■ **AIM OF THE EXERCISE**
List each line of the data that holds the string "correct", please.

--- START ---

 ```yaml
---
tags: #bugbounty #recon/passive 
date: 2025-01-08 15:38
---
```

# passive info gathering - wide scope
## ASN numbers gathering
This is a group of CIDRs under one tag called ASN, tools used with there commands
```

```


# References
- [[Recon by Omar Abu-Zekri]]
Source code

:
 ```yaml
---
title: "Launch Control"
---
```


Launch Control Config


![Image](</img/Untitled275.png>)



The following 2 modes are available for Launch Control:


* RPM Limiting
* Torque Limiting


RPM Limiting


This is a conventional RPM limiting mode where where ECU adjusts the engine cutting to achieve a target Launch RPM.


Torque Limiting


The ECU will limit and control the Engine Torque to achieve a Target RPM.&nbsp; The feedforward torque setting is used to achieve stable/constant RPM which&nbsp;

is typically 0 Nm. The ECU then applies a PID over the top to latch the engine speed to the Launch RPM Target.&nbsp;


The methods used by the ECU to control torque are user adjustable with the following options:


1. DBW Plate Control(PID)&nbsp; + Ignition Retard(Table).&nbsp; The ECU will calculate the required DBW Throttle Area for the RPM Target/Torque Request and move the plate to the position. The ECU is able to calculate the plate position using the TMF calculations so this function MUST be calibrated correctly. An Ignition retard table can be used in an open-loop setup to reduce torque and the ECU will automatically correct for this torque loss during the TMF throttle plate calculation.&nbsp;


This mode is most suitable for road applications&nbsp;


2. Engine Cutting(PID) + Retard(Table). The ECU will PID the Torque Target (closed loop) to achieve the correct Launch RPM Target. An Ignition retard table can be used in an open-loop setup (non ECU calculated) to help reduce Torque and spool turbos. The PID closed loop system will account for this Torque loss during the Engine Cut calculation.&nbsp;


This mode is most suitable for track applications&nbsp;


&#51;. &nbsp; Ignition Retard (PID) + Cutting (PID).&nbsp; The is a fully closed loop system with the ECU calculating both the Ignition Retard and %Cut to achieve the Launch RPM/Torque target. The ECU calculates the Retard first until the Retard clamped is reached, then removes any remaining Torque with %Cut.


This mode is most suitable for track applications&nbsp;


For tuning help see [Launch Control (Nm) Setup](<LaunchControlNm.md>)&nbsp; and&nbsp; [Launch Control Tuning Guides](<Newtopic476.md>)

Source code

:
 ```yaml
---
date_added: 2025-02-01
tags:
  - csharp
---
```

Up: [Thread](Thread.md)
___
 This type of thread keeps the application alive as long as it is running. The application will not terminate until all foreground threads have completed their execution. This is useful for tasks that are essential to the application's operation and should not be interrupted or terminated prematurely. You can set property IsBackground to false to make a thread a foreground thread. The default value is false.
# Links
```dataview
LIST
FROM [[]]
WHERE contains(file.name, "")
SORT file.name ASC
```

--- END ---

■ **SOLUTION FOR THIS TASK**
1. DBW Plate Control(PID)&nbsp; + Ignition Retard(Table).&nbsp; The ECU will calculate the required DBW Throttle Area for the RPM Target/Torque Request and move the plate to the position. The ECU is able to calculate the plate position using the TMF calculations so this function MUST be calibrated correctly. An Ignition retard table can be used in an open-loop setup to reduce torque and the ECU will automatically correct for this torque loss during the TMF throttle plate calculation.&nbsp;
2. Engine Cutting(PID) + Retard(Table). The ECU will PID the Torque Target (closed loop) to achieve the correct Launch RPM Target. An Ignition retard table can be used in an open-loop setup (non ECU calculated) to help reduce Torque and spool turbos. The PID closed loop system will account for this Torque loss during the Engine Cut calculation.&nbsp;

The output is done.